(SUPPLIED INFORMATION begins)

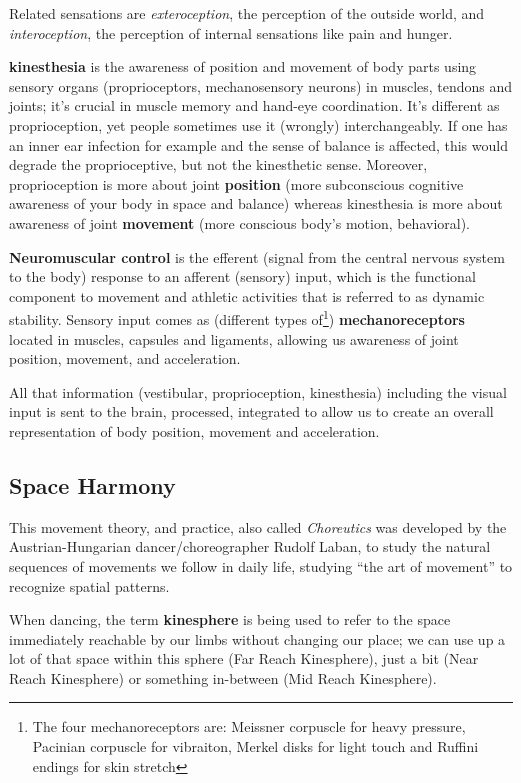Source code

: Related sensations are \textit{exteroception}, the perception of the outside world, and \textit{interoception}, the perception of internal sensations like pain and hunger.

\textbf{\Gls{kinesthesia}} is the awareness of position and movement of body parts using sensory organs (proprioceptors, mechanosensory neurons) in muscles, tendons and joints; it's crucial in muscle memory and hand-eye coordination.
It's different as proprioception, yet people sometimes use it (wrongly) interchangeably.
If one has an inner ear infection for example and the sense of balance is affected, this would degrade the proprioceptive, but not the kinesthetic sense.
Moreover, proprioception is more about joint \textbf{position} (more subconscious cognitive awareness of your body in space and balance) whereas kinesthesia is more about awareness of joint \textbf{movement} (more conscious body's motion, behavioral).

\textbf{Neuromuscular control} is the efferent (signal from the central nervous system to the body) response to an afferent (sensory) input, which is the functional component to movement and athletic activities that is referred to as dynamic stability.
Sensory input comes as (different types of\footnote{The four mechanoreceptors are: Meissner corpuscle for heavy pressure, Pacinian corpuscle for vibraiton, Merkel disks for light touch and Ruffini endings for skin stretch}) \textbf{mechanoreceptors} located in muscles, capsules and ligaments, allowing us awareness of joint position, movement, and acceleration.

All that information (vestibular, proprioception, kinesthesia) including the visual input is sent to the brain, processed, integrated to allow us to create an overall representation of body position, movement and acceleration.

\subsection{Space Harmony}\label{subsec:space-harmony}

This movement theory, and practice, also called \textit{Choreutics} was developed by the Austrian-Hungarian dancer/choreographer Rudolf Laban, to study the natural sequences of movements we follow in daily life, studying ``the art of movement'' to recognize spatial patterns.

When dancing, the term \textbf{\gls{kinesphere}} is being used to refer to the space immediately reachable by our limbs without changing our place; we can use up a lot of that space within this sphere (Far Reach Kinesphere), just a bit (Near Reach Kinesphere) or something in-between (Mid Reach Kinesphere).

(SUPPLIED INFORMATION ends)

### EXERCISE
Find the lines in the records that contain the word "textit", then copy every one of them.

### FINISHED EXERCISE
: Related sensations are \textit{exteroception}, the perception of the outside world, and \textit{interoception}, the perception of internal sensations like pain and hunger.
This movement theory, and practice, also called \textit{Choreutics} was developed by the Austrian-Hungarian dancer/choreographer Rudolf Laban, to study the natural sequences of movements we follow in daily life, studying ``the art of movement'' to recognize spatial patterns.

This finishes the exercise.